・・・・平野城・・・・は、水口町東部の野洲川南岸に営まれる和野地区のうち平野集落の北側に位置する単郭の平地城館である。現在の城内跡には意頼寺が建立されているが、この寺を囲むように高さ2mの土塁が南を除く三方に残っている。土塁の周囲は圃場整備が行われており、堀の大半は失われているが、東側に痕跡を確認できる。
これらの残存する遺構から郭面で50m四方、空堀を含めると75m四方の規模の館城と推定されている。
平野城は、甲賀郡内では数少ない現存する平地城館遺構で、甲賀の典型的な縄張の一つである。 ・・・・伊佐野城・・・・は、水口町和野地区の伊佐野集落の北側、野洲川南岸の河岸段丘上に所在している。南側の集落との比高差はないが、北側は野洲川の河岸段丘で急崖となっている。
城の構造は、河岸段丘上の東西200m、南北150mの範囲に土塁と堀によって隔てられた方形区画が群存する群郭形式である。
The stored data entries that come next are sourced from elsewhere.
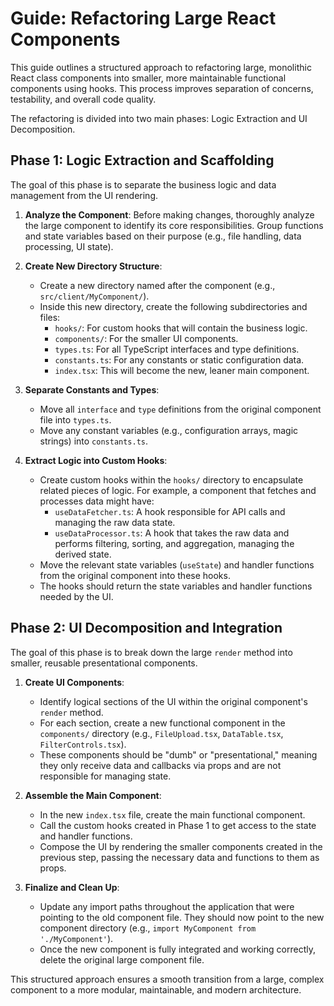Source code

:# Guide: Refactoring Large React Components

This guide outlines a structured approach to refactoring large, monolithic React class components into smaller, more maintainable functional components using hooks. This process improves separation of concerns, testability, and overall code quality.

The refactoring is divided into two main phases: Logic Extraction and UI Decomposition.

## Phase 1: Logic Extraction and Scaffolding

The goal of this phase is to separate the business logic and data management from the UI rendering.

1.  **Analyze the Component**: Before making changes, thoroughly analyze the large component to identify its core responsibilities. Group functions and state variables based on their purpose (e.g., file handling, data processing, UI state).

2.  **Create New Directory Structure**:

    - Create a new directory named after the component (e.g., `src/client/MyComponent/`).
    - Inside this new directory, create the following subdirectories and files:
      - `hooks/`: For custom hooks that will contain the business logic.
      - `components/`: For the smaller UI components.
      - `types.ts`: For all TypeScript interfaces and type definitions.
      - `constants.ts`: For any constants or static configuration data.
      - `index.tsx`: This will become the new, leaner main component.

3.  **Separate Constants and Types**:

    - Move all `interface` and `type` definitions from the original component file into `types.ts`.
    - Move any constant variables (e.g., configuration arrays, magic strings) into `constants.ts`.

4.  **Extract Logic into Custom Hooks**:
    - Create custom hooks within the `hooks/` directory to encapsulate related pieces of logic. For example, a component that fetches and processes data might have:
      - `useDataFetcher.ts`: A hook responsible for API calls and managing the raw data state.
      - `useDataProcessor.ts`: A hook that takes the raw data and performs filtering, sorting, and aggregation, managing the derived state.
    - Move the relevant state variables (`useState`) and handler functions from the original component into these hooks.
    - The hooks should return the state variables and handler functions needed by the UI.

## Phase 2: UI Decomposition and Integration

The goal of this phase is to break down the large `render` method into smaller, reusable presentational components.

1.  **Create UI Components**:

    - Identify logical sections of the UI within the original component's `render` method.
    - For each section, create a new functional component in the `components/` directory (e.g., `FileUpload.tsx`, `DataTable.tsx`, `FilterControls.tsx`).
    - These components should be "dumb" or "presentational," meaning they only receive data and callbacks via props and are not responsible for managing state.

2.  **Assemble the Main Component**:

    - In the new `index.tsx` file, create the main functional component.
    - Call the custom hooks created in Phase 1 to get access to the state and handler functions.
    - Compose the UI by rendering the smaller components created in the previous step, passing the necessary data and functions to them as props.

3.  **Finalize and Clean Up**:
    - Update any import paths throughout the application that were pointing to the old component file. They should now point to the new component directory (e.g., `import MyComponent from './MyComponent'`).
    - Once the new component is fully integrated and working correctly, delete the original large component file.

This structured approach ensures a smooth transition from a large, complex component to a more modular, maintainable, and modern architecture.
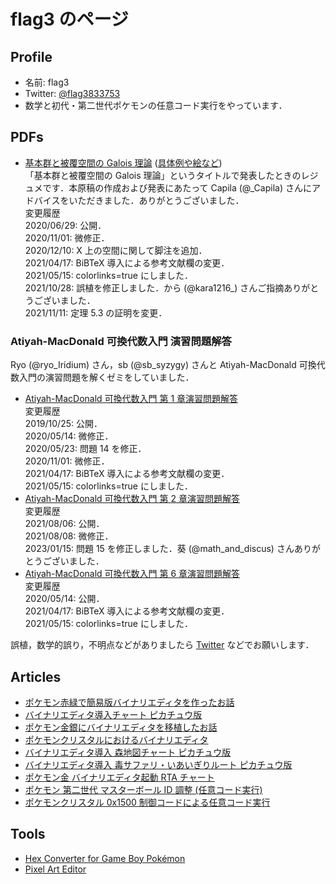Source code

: # flag3 のページ

## Profile

- 名前: flag3
- Twitter: [@flag3833753](https://twitter.com/flag3833753)
- 数学と初代・第二世代ポケモンの任意コード実行をやっています．

## PDFs

- [基本群と被覆空間の Galois 理論](pi1.pdf) ([具体例や絵など](pi1_pic.pdf))  
  「基本群と被覆空間の Galois 理論」というタイトルで発表したときのレジュメです．本原稿の作成および発表にあたって Capila (@\_Capila) さんにアドバイスをいただきました．ありがとうございました．  
  変更履歴  
  2020/06/29: 公開．  
  2020/11/01: 微修正．  
  2020/12/10: X 上の空間に関して脚注を追加．  
  2021/04/17: BiBTeX 導入による参考文献欄の変更．  
  2021/05/15: colorlinks=true にしました．  
  2021/10/28: 誤植を修正しました．から (@kara1216\_) さんご指摘ありがとうございました．  
  2021/11/11: 定理 5.3 の証明を変更．

### Atiyah-MacDonald 可換代数入門 演習問題解答

Ryo (@ryo_Iridium) さん，sb (@sb_syzygy) さんと Atiyah-MacDonald 可換代数入門の演習問題を解くゼミをしていました．

- [Atiyah-MacDonald 可換代数入門 第 1 章演習問題解答](atiyah-macdonald/Rings_and_Ideals.pdf)  
  変更履歴  
  2019/10/25: 公開．  
  2020/05/14: 微修正．  
  2020/05/23: 問題 14 を修正．  
  2020/11/01: 微修正．  
  2021/04/17: BiBTeX 導入による参考文献欄の変更．  
  2021/05/15: colorlinks=true にしました．
- [Atiyah-MacDonald 可換代数入門 第 2 章演習問題解答](atiyah-macdonald/Modules.pdf)  
  変更履歴  
  2021/08/06: 公開．  
  2021/08/08: 微修正．  
  2023/01/15: 問題 15 を修正しました．葵 (@math_and_discus) さんありがとうございました．
- [Atiyah-MacDonald 可換代数入門 第 6 章演習問題解答](atiyah-macdonald/Chain_Conditions.pdf)  
  変更履歴  
  2020/05/14: 公開．  
  2021/04/17: BiBTeX 導入による参考文献欄の変更．  
  2021/05/15: colorlinks=true にしました．

誤植，数学的誤り，不明点などがありましたら [Twitter](https://twitter.com/flag3833753) などでお願いします．

## Articles

- [ポケモン赤緑で簡易版バイナリエディタを作ったお話](https://flag3833753.hatenablog.com/entry/2022/01/29/222112)
- [バイナリエディタ導入チャート ピカチュウ版](https://flag3833753.hatenablog.com/entry/2022/08/06/210040)
- [ポケモン金銀にバイナリエディタを移植したお話](https://flag3833753.hatenablog.com/entry/2022/08/17/192006)
- [ポケモンクリスタルにおけるバイナリエディタ](https://flag3833753.hatenablog.com/entry/2022/08/25/220330)
- [バイナリエディタ導入 森地図チャート ピカチュウ版](https://flag3833753.hatenablog.com/entry/2022/12/18/170019)
- [バイナリエディタ導入 毒サファリ・いあいぎりルート ピカチュウ版](https://flag3833753.hatenablog.com/entry/2023/02/09/200159)
- [ポケモン金 バイナリエディタ起動 RTA チャート](https://flag3833753.hatenablog.com/entry/2023/08/31/213000)
- [ポケモン 第二世代 マスターボール ID 調整 (任意コード実行)](https://flag3833753.hatenablog.com/entry/2023/09/29/180046)
- [ポケモンクリスタル 0x1500 制御コードによる任意コード実行](https://flag3833753.hatenablog.com/entry/2023/11/07/180000)

## Tools

- [Hex Converter for Game Boy Pokémon](https://flag3.github.io/hex-converter-GB-Pokemon/)
- [Pixel Art Editor](https://flag3.github.io/pixel-art-editor/)
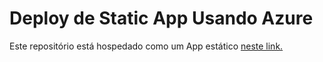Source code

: # Deploy de Static App Usando Azure

Este repositório está hospedado como um App estático [neste link.](https://ashy-bay-06c2c680f.1.azurestaticapps.net/)
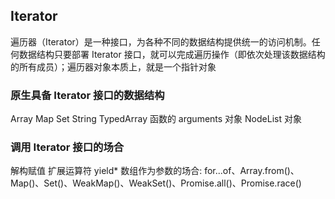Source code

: ## Iterator
遍历器（Iterator）是一种接口，为各种不同的数据结构提供统一的访问机制。任何数据结构只要部署 Iterator 接口，就可以完成遍历操作（即依次处理该数据结构的所有成员）；遍历器对象本质上，就是一个指针对象

### 原生具备 Iterator 接口的数据结构
Array
Map
Set
String
TypedArray
函数的 arguments 对象
NodeList 对象

### 调用 Iterator 接口的场合
解构赋值
扩展运算符
yield*
数组作为参数的场合: for...of、Array.from()、Map()、Set()、WeakMap()、WeakSet()、Promise.all()、Promise.race() 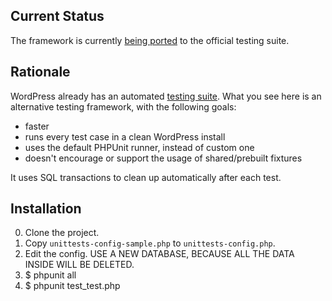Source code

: ## Current Status

The framework is currently [being ported](http://unit-test.trac.wordpress.org/ticket/42) to the official testing suite.

## Rationale

WordPress already has an automated [testing suite](http://unit-tests.trac.wordpress.org/). What you see here is an alternative testing framework, with the following goals:

* faster
* runs every test case in a clean WordPress install
* uses the default PHPUnit runner, instead of custom one
* doesn't encourage or support the usage of shared/prebuilt fixtures

It uses SQL transactions to clean up automatically after each test.

## Installation

0. Clone the project.
1. Copy `unittests-config-sample.php` to `unittests-config.php`.
2. Edit the config. USE A NEW DATABASE, BECAUSE ALL THE DATA INSIDE WILL BE DELETED.
3. $ phpunit all
4. $ phpunit test_test.php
八幡神社の西側に九区画が連旦し、規模は50m四方から80m四方と一様でなく、土塁の規模にも格差が見られ、群郭式でありながら、その内部では格差があったと指摘されている。
甲賀郡では単郭を中心とする単純な城が多い中で、伊佐野城は集落に隣接した広範囲に及ぶ群郭構造をしおり、集落との関係を考察するうえで貴重な遺構である。
現在、城域の東半分は畑や住宅で利用されており観察が容易であるが、西側は雑木林に覆われており立ち入るのは難しい。